▸ **EXERCISE BRIEF**
The response should be an exact transcription of the data below, free of images.

▸ **INPUT**
=== Section Start ===

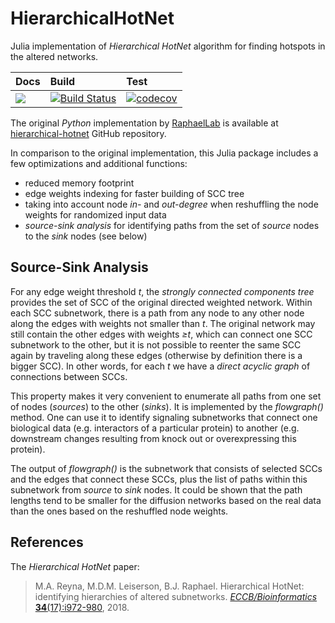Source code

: # HierarchicalHotNet

Julia implementation of *Hierarchical HotNet* algorithm for finding hotspots in
the altered networks.

| Docs | Build | Test |
|:-----|:------|:-----|
| [![](https://img.shields.io/badge/docs-latest-blue.svg)](https://alyst.github.io/HierarchicalHotNet.jl/dev) | [![Build Status](https://travis-ci.org/alyst/HierarchicalHotNet.jl.svg)](https://travis-ci.org/alyst/HierarchicalHotNet.jl) | [![codecov](http://codecov.io/github/alyst/HierarchicalHotNet.jl/branch/master/graph/badge.svg)](http://codecov.io/github/alyst/HierarchicalHotNet.jl) |

The original *Python* implementation by [RaphaelLab](http://compbio.cs.brown.edu/) is available at [hierarchical-hotnet](https://github.com/raphael-group/hierarchical-hotnet) GitHub repository.

In comparison to the original implementation, this Julia package includes a
few optimizations and additional functions:
* reduced memory footprint
* edge weights indexing for faster building of SCC tree
* taking into account node *in-* and *out-degree* when reshuffling the node weights
  for randomized input data
* *source-sink analysis* for identifying paths from the set of *source* nodes to
  the *sink* nodes (see below)

## Source-Sink Analysis

For any edge weight threshold *t*, the *strongly connected components tree*
provides the set of SCC of the original directed weighted network.
Within each SCC subnetwork, there is a path from any node to any other node along
the edges with weights not smaller than *t*. The original network may still contain
the other edges with weights *≥t*, which can connect one SCC subnetwork to the
other, but it is not possible to reenter the same SCC again by traveling along
these edges (otherwise by definition there is a bigger SCC). In other words,
for each *t* we have a *direct acyclic graph* of connections between SCCs.

This property makes it very convenient to enumerate all paths from one set of nodes
(*sources*) to the other (*sinks*). It is implemented by the *flowgraph()* method.
One can use it to identify signaling subnetworks that connect one biological
data (e.g. interactors of a particular protein) to another (e.g. downstream
changes resulting from knock out or overexpressing this protein).

The output of *flowgraph()* is the subnetwork that consists of selected SCCs
and the edges that connect these SCCs, plus the list of paths within this subnetwork
from *source* to *sink* nodes. It could be shown that the path lengths tend
to be smaller for the diffusion networks based on the real data than the ones
based on the reshuffled node weights.

## References
The *Hierarchical HotNet* paper:

> M.A. Reyna, M.D.M. Leiserson, B.J. Raphael. Hierarchical HotNet: identifying hierarchies of altered subnetworks. [_ECCB/Bioinformatics_ **34**(17):i972-980](https://academic.oup.com/bioinformatics/article/34/17/i972/5093236), 2018.
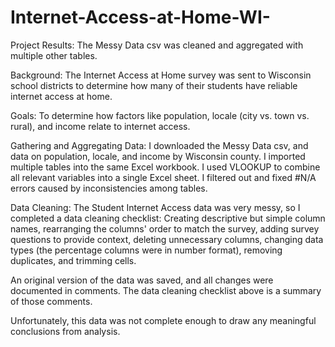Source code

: # Internet-Access-at-Home-WI-

Project Results: The Messy Data csv was cleaned and aggregated with multiple other tables. 

Background: The Internet Access at Home survey was sent to Wisconsin school districts to determine how many of their students have reliable internet access at home. 

Goals: To determine how factors like population, locale (city vs. town vs. rural), and income relate to internet access.

Gathering and Aggregating Data: I downloaded the Messy Data csv, and data on population, locale, and income by Wisconsin county. I imported multiple tables into the same Excel workbook. I used VLOOKUP to combine all relevant variables into a single Excel sheet. I filtered out and fixed #N/A errors caused by inconsistencies among tables. 

Data Cleaning: The Student Internet Access data was very messy, so I completed a data cleaning checklist: 
Creating descriptive but simple column names, rearranging the columns' order to match the survey, adding survey questions to provide context, deleting unnecessary columns, changing data types (the percentage columns were in number format), removing duplicates, and trimming cells. 

An original version of the data was saved, and all changes were documented in comments. The data cleaning checklist above is a summary of those comments. 

Unfortunately, this data was not complete enough to draw any meaningful conclusions from analysis.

=== Section End ===

▸ **ANSWER SPACE**
Source code

: # HierarchicalHotNet

Julia implementation of *Hierarchical HotNet* algorithm for finding hotspots in
the altered networks.

| Docs | Build | Test |
|:-----|:------|:-----|
| [![](https://img.shields.io/badge/docs-latest-blue.svg)](https://alyst.github.io/HierarchicalHotNet.jl/dev) | [![Build Status](https://travis-ci.org/alyst/HierarchicalHotNet.jl.svg)](https://travis-ci.org/alyst/HierarchicalHotNet.jl) | [![codecov](http://codecov.io/github/alyst/HierarchicalHotNet.jl/branch/master/graph/badge.svg)](http://codecov.io/github/alyst/HierarchicalHotNet.jl) |

The original *Python* implementation by [RaphaelLab](http://compbio.cs.brown.edu/) is available at [hierarchical-hotnet](https://github.com/raphael-group/hierarchical-hotnet) GitHub repository.

In comparison to the original implementation, this Julia package includes a
few optimizations and additional functions:
* reduced memory footprint
* edge weights indexing for faster building of SCC tree
* taking into account node *in-* and *out-degree* when reshuffling the node weights
  for randomized input data
* *source-sink analysis* for identifying paths from the set of *source* nodes to
  the *sink* nodes (see below)

## Source-Sink Analysis

For any edge weight threshold *t*, the *strongly connected components tree*
provides the set of SCC of the original directed weighted network.
Within each SCC subnetwork, there is a path from any node to any other node along
the edges with weights not smaller than *t*. The original network may still contain
the other edges with weights *≥t*, which can connect one SCC subnetwork to the
other, but it is not possible to reenter the same SCC again by traveling along
these edges (otherwise by definition there is a bigger SCC). In other words,
for each *t* we have a *direct acyclic graph* of connections between SCCs.

This property makes it very convenient to enumerate all paths from one set of nodes
(*sources*) to the other (*sinks*). It is implemented by the *flowgraph()* method.
One can use it to identify signaling subnetworks that connect one biological
data (e.g. interactors of a particular protein) to another (e.g. downstream
changes resulting from knock out or overexpressing this protein).

The output of *flowgraph()* is the subnetwork that consists of selected SCCs
and the edges that connect these SCCs, plus the list of paths within this subnetwork
from *source* to *sink* nodes. It could be shown that the path lengths tend
to be smaller for the diffusion networks based on the real data than the ones
based on the reshuffled node weights.

## References
The *Hierarchical HotNet* paper:

> M.A. Reyna, M.D.M. Leiserson, B.J. Raphael. Hierarchical HotNet: identifying hierarchies of altered subnetworks. [_ECCB/Bioinformatics_ **34**(17):i972-980](https://academic.oup.com/bioinformatics/article/34/17/i972/5093236), 2018.
Source code

: # Internet-Access-at-Home-WI-

Project Results: The Messy Data csv was cleaned and aggregated with multiple other tables. 

Background: The Internet Access at Home survey was sent to Wisconsin school districts to determine how many of their students have reliable internet access at home. 

Goals: To determine how factors like population, locale (city vs. town vs. rural), and income relate to internet access.

Gathering and Aggregating Data: I downloaded the Messy Data csv, and data on population, locale, and income by Wisconsin county. I imported multiple tables into the same Excel workbook. I used VLOOKUP to combine all relevant variables into a single Excel sheet. I filtered out and fixed #N/A errors caused by inconsistencies among tables. 

Data Cleaning: The Student Internet Access data was very messy, so I completed a data cleaning checklist: 
Creating descriptive but simple column names, rearranging the columns' order to match the survey, adding survey questions to provide context, deleting unnecessary columns, changing data types (the percentage columns were in number format), removing duplicates, and trimming cells. 

An original version of the data was saved, and all changes were documented in comments. The data cleaning checklist above is a summary of those comments. 

Unfortunately, this data was not complete enough to draw any meaningful conclusions from analysis.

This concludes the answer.